Use mhddfs to group hard disks and directories

United

Article from Issue 183/2016
Author(s):

The multi-hard drive disk filesystem (mhddfs) combines directories or hard disks on a union filesystem to create a single, large, virtual filesystem that you can use both locally and via Samba or NFS.

Establishing a reliable system and keeping track of a continually growing collection of movies and audio files can be very time consuming. What makes matters worse is that multimedia data typically resides on various disks.

This is where mhddfs enters the game: Using a union filesystem, it groups files from different locations to create a virtual directory. The tool not only combines existing data, it also provides details about free storage space on the individual filesystems. (See the box "What Is a Union Filesystem?")

Consequently, it is no longer a problem to use small disks to store a music collection that extends over three disks. You could just as easily store rock music on one disk, classical tracks on another, and e-books on the third.

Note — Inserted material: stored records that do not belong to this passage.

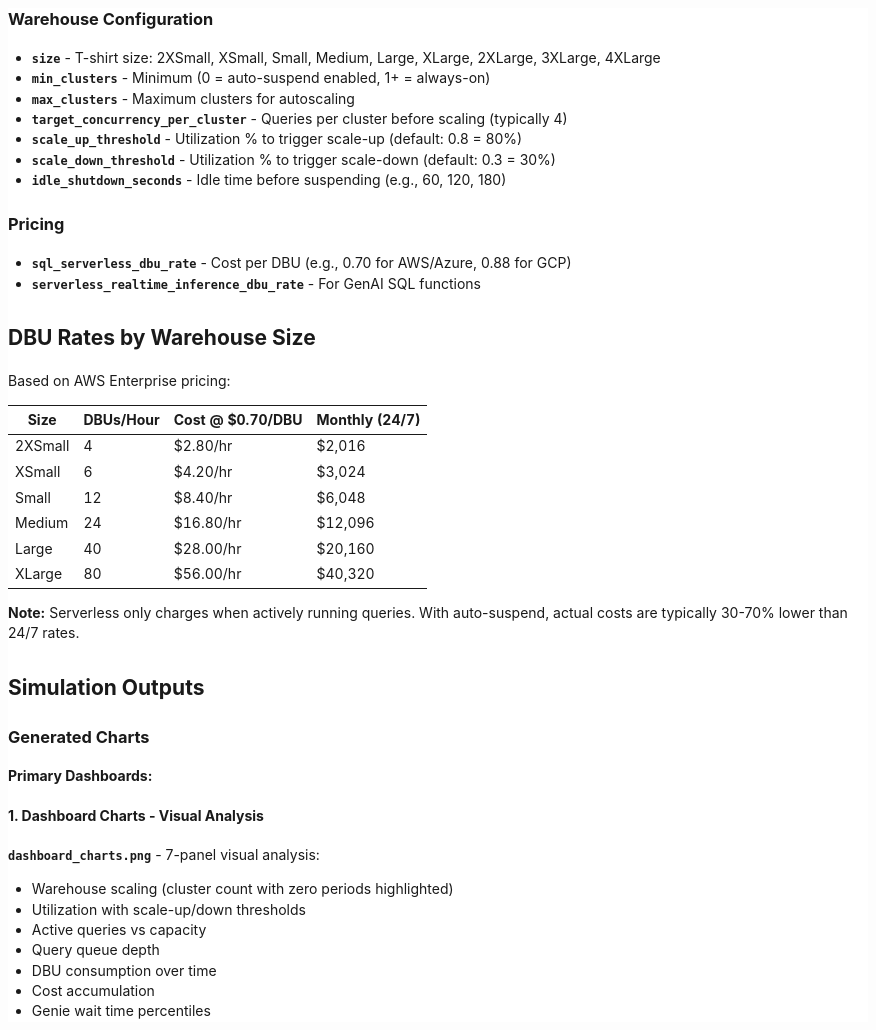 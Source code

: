 ### Warehouse Configuration
- **`size`** - T-shirt size: 2XSmall, XSmall, Small, Medium, Large, XLarge, 2XLarge, 3XLarge, 4XLarge
- **`min_clusters`** - Minimum (0 = auto-suspend enabled, 1+ = always-on)
- **`max_clusters`** - Maximum clusters for autoscaling
- **`target_concurrency_per_cluster`** - Queries per cluster before scaling (typically 4)
- **`scale_up_threshold`** - Utilization % to trigger scale-up (default: 0.8 = 80%)
- **`scale_down_threshold`** - Utilization % to trigger scale-down (default: 0.3 = 30%)
- **`idle_shutdown_seconds`** - Idle time before suspending (e.g., 60, 120, 180)

### Pricing
- **`sql_serverless_dbu_rate`** - Cost per DBU (e.g., 0.70 for AWS/Azure, 0.88 for GCP)
- **`serverless_realtime_inference_dbu_rate`** - For GenAI SQL functions

## DBU Rates by Warehouse Size

Based on AWS Enterprise pricing:

| Size | DBUs/Hour | Cost @ $0.70/DBU | Monthly (24/7) |
|------|-----------|------------------|----------------|
| 2XSmall | 4 | $2.80/hr | $2,016 |
| XSmall | 6 | $4.20/hr | $3,024 |
| Small | 12 | $8.40/hr | $6,048 |
| Medium | 24 | $16.80/hr | $12,096 |
| Large | 40 | $28.00/hr | $20,160 |
| XLarge | 80 | $56.00/hr | $40,320 |

**Note:** Serverless only charges when actively running queries. With auto-suspend, actual costs are typically 30-70% lower than 24/7 rates.

## Simulation Outputs

### Generated Charts

**Primary Dashboards:**

#### 1. Dashboard Charts - Visual Analysis
**`dashboard_charts.png`** - 7-panel visual analysis:
- Warehouse scaling (cluster count with zero periods highlighted)
- Utilization with scale-up/down thresholds
- Active queries vs capacity
- Query queue depth
- DBU consumption over time
- Cost accumulation
- Genie wait time percentiles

What happens, however, if your rock music disk is full, but your e-book disk still has room to spare? Things start to become untidy again.

An alternative would be to create a RAID [1] array, but you would always have to compromise between keeping your data safe and using storage space; it does not appear to be a viable solution for the example in this article. The use of LVM [2] only makes sense with RAID for reasons of data safety, and again this does not help solve the problem presented here.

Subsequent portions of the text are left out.